## [Exercise]
Return each line of the records below in which the string "library" turns up.

## [Given information]
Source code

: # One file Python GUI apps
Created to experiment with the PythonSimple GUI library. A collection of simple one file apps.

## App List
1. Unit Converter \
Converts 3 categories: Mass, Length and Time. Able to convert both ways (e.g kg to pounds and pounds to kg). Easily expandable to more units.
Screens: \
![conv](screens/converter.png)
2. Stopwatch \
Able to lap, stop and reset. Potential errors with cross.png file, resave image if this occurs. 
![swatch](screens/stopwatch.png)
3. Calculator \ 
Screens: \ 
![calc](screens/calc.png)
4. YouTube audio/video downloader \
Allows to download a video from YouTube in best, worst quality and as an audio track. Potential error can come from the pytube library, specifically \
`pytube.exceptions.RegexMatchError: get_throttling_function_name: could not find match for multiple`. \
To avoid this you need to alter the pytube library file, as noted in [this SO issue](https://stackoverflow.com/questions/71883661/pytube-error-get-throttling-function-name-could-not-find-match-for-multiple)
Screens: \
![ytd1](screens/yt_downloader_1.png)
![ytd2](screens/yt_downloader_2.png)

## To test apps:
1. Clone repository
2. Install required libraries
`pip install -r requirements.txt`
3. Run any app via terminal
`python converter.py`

## [Task response]
Created to experiment with the PythonSimple GUI library. A collection of simple one file apps.
Allows to download a video from YouTube in best, worst quality and as an audio track. Potential error can come from the pytube library, specifically \
To avoid this you need to alter the pytube library file, as noted in [this SO issue](https://stackoverflow.com/questions/71883661/pytube-error-get-throttling-function-name-could-not-find-match-for-multiple)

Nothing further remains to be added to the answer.